** Assigned task **
Set down again exactly the lines of the listing below that fall between the line holding "la liste déroulante." and the line holding "Permet de retourner", inclusive.
[Start of Attachment]
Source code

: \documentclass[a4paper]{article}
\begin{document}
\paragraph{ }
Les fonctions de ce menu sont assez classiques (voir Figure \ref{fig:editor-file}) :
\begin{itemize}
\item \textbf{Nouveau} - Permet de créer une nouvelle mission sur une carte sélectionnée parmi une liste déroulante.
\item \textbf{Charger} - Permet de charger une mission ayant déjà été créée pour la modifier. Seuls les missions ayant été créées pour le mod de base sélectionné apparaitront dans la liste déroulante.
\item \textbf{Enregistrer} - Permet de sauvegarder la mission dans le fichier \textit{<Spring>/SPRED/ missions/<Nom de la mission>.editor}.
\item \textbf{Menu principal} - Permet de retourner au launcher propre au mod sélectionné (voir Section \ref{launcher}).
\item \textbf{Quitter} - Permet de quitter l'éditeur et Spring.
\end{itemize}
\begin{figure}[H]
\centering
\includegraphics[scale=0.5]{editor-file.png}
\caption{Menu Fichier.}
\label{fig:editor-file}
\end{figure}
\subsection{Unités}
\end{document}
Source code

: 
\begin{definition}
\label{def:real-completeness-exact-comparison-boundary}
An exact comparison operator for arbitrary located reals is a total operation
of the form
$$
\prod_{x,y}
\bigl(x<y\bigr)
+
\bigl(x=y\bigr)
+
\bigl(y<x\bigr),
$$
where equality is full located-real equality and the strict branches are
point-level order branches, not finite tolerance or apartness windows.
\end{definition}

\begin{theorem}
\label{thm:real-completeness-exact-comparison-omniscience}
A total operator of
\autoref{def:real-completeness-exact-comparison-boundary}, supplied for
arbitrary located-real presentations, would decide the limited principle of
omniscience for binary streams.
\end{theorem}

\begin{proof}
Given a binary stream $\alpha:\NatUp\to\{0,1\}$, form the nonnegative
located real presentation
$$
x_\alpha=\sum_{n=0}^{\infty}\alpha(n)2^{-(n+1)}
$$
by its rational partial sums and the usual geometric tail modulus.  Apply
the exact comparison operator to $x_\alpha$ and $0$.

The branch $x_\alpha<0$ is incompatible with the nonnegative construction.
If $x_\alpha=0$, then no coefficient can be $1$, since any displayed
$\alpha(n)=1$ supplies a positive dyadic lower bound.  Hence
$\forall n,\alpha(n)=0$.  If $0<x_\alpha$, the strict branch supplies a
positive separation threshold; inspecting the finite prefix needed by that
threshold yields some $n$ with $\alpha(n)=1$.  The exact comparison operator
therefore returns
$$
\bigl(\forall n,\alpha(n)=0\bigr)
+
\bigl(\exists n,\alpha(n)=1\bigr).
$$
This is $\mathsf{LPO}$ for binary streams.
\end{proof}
[End of Attachment]
** Solution **
\item \textbf{Charger} - Permet de charger une mission ayant déjà été créée pour la modifier. Seuls les missions ayant été créées pour le mod de base sélectionné apparaitront dans la liste déroulante.
\item \textbf{Enregistrer} - Permet de sauvegarder la mission dans le fichier \textit{<Spring>/SPRED/ missions/<Nom de la mission>.editor}.
\item \textbf{Menu principal} - Permet de retourner au launcher propre au mod sélectionné (voir Section \ref{launcher}).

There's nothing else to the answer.